The "prepaid card industry has suffered an image problem in the past from high and sometimes opaque fees," Zilvinas Bareisis, a senior analyst at Celent, wrote in an e-mail. "There has been a general trend toward lower and clear fees." The low-fee play is more than just a competitive move, though, analysts said.

Impending debit interchange rules could bode well for those in the prepaid business. Some industry watchers said the rules, expected to be announced by the Federal Reserve on Thursday, would inevitably force retail banking companies to raise consumer fees. Such changes could make prepaid cards more attractive by comparison.

"There is an opportunity here for alternative payment providers," said Gwenn Bezard, a co-founder and research director at Aite Group who manages the firm's banking and payments practice. "It's definitely an opportunity for them to compete with banks."

Fees have been in the spotlight since the Kardashian Kard, endorsed by reality television's Kardashian sisters, was pulled from the market just three weeks after its introduction.

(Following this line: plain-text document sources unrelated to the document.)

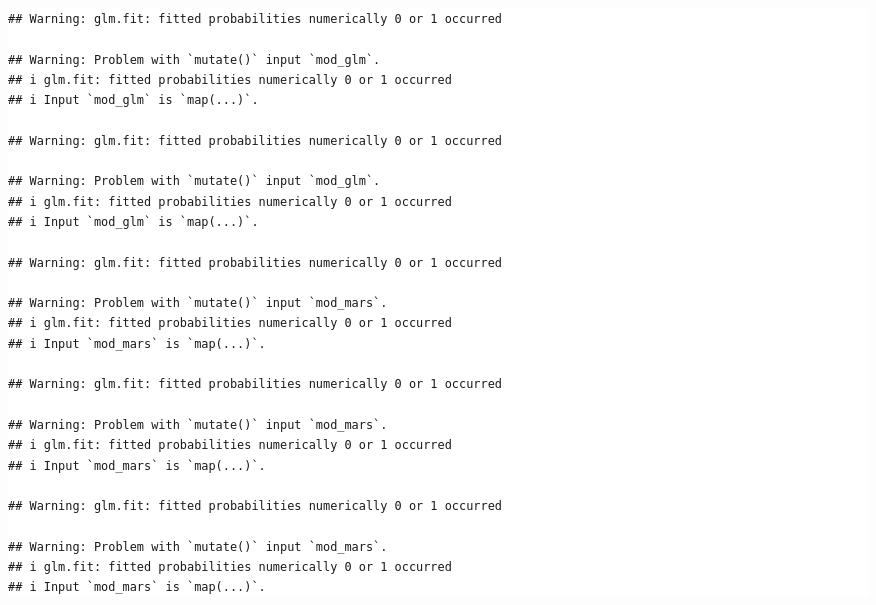     ## Warning: glm.fit: fitted probabilities numerically 0 or 1 occurred

    ## Warning: Problem with `mutate()` input `mod_glm`.
    ## i glm.fit: fitted probabilities numerically 0 or 1 occurred
    ## i Input `mod_glm` is `map(...)`.

    ## Warning: glm.fit: fitted probabilities numerically 0 or 1 occurred

    ## Warning: Problem with `mutate()` input `mod_glm`.
    ## i glm.fit: fitted probabilities numerically 0 or 1 occurred
    ## i Input `mod_glm` is `map(...)`.

    ## Warning: glm.fit: fitted probabilities numerically 0 or 1 occurred

    ## Warning: Problem with `mutate()` input `mod_mars`.
    ## i glm.fit: fitted probabilities numerically 0 or 1 occurred
    ## i Input `mod_mars` is `map(...)`.

    ## Warning: glm.fit: fitted probabilities numerically 0 or 1 occurred

    ## Warning: Problem with `mutate()` input `mod_mars`.
    ## i glm.fit: fitted probabilities numerically 0 or 1 occurred
    ## i Input `mod_mars` is `map(...)`.

    ## Warning: glm.fit: fitted probabilities numerically 0 or 1 occurred

    ## Warning: Problem with `mutate()` input `mod_mars`.
    ## i glm.fit: fitted probabilities numerically 0 or 1 occurred
    ## i Input `mod_mars` is `map(...)`.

The cost of activating the card was $59.95 or $99.95, depending on how many months of fees the customer wished to pay in advance, but the card's $7.95 monthly fee was in line with what typical prepaid cards charge. The business model behind the card was an apparent attempt to lock in consumers over time.

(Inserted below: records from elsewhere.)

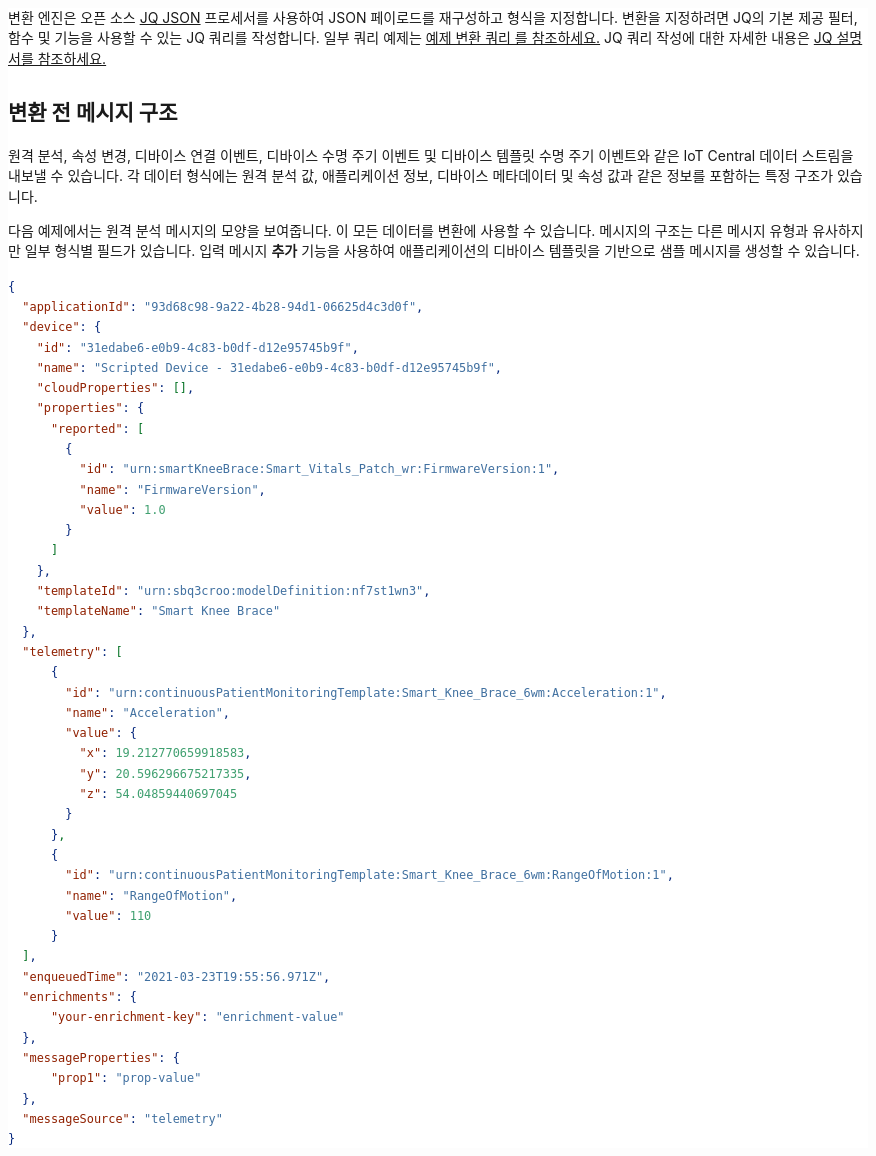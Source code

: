 변환 엔진은 오픈 소스 [JQ JSON](https://stedolan.github.io/jq/) 프로세서를 사용하여 JSON 페이로드를 재구성하고 형식을 지정합니다. 변환을 지정하려면 JQ의 기본 제공 필터, 함수 및 기능을 사용할 수 있는 JQ 쿼리를 작성합니다. 일부 쿼리 예제는 [예제 변환 쿼리 를 참조하세요.](#example-transformation-queries) JQ 쿼리 작성에 대한 자세한 내용은 [JQ 설명서를 참조하세요.](https://stedolan.github.io/jq/manual/)

## <a name="pre-transformation-message-structure"></a>변환 전 메시지 구조

원격 분석, 속성 변경, 디바이스 연결 이벤트, 디바이스 수명 주기 이벤트 및 디바이스 템플릿 수명 주기 이벤트와 같은 IoT Central 데이터 스트림을 내보낼 수 있습니다. 각 데이터 형식에는 원격 분석 값, 애플리케이션 정보, 디바이스 메타데이터 및 속성 값과 같은 정보를 포함하는 특정 구조가 있습니다.

다음 예제에서는 원격 분석 메시지의 모양을 보여줍니다. 이 모든 데이터를 변환에 사용할 수 있습니다. 메시지의 구조는 다른 메시지 유형과 유사하지만 일부 형식별 필드가 있습니다. 입력 메시지 **추가** 기능을 사용하여 애플리케이션의 디바이스 템플릿을 기반으로 샘플 메시지를 생성할 수 있습니다.

```json
{
  "applicationId": "93d68c98-9a22-4b28-94d1-06625d4c3d0f",
  "device": {
    "id": "31edabe6-e0b9-4c83-b0df-d12e95745b9f",
    "name": "Scripted Device - 31edabe6-e0b9-4c83-b0df-d12e95745b9f",
    "cloudProperties": [],
    "properties": {
      "reported": [
        {
          "id": "urn:smartKneeBrace:Smart_Vitals_Patch_wr:FirmwareVersion:1",
          "name": "FirmwareVersion",
          "value": 1.0
        }
      ]
    },
    "templateId": "urn:sbq3croo:modelDefinition:nf7st1wn3",
    "templateName": "Smart Knee Brace"
  },
  "telemetry": [
      {
        "id": "urn:continuousPatientMonitoringTemplate:Smart_Knee_Brace_6wm:Acceleration:1",
        "name": "Acceleration",
        "value": {
          "x": 19.212770659918583,
          "y": 20.596296675217335,
          "z": 54.04859440697045
        }
      },
      {
        "id": "urn:continuousPatientMonitoringTemplate:Smart_Knee_Brace_6wm:RangeOfMotion:1",
        "name": "RangeOfMotion",
        "value": 110
      }
  ],
  "enqueuedTime": "2021-03-23T19:55:56.971Z",
  "enrichments": {
      "your-enrichment-key": "enrichment-value"
  },
  "messageProperties": {
      "prop1": "prop-value"
  },
  "messageSource": "telemetry"
}
```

"We all got a good laugh out of that," said Jerry R. Welch, the chairman of nFinanSe, referring to the Kardashian product. "It's hard to believe the consumer was going to pay that kind of price to buy a card. It was almost not even serious."

Smith — who goes by the moniker Shauncey Fury and tattoos members of popular bands on concert tours — said there are clear benefits to choosing a prepaid card over a bank checking account. "I would just get killed on overdraft fees, it would be ridiculous. Not only did I not have enough money for what I wanted to buy, but I owe [the bank] money," he said.

Smith also said he prefers a card over cash for the sense of security it provides. On one concert tour, "I would have, like, thousands of dollars in my wallet. That's not a good scenario; … people get tempted."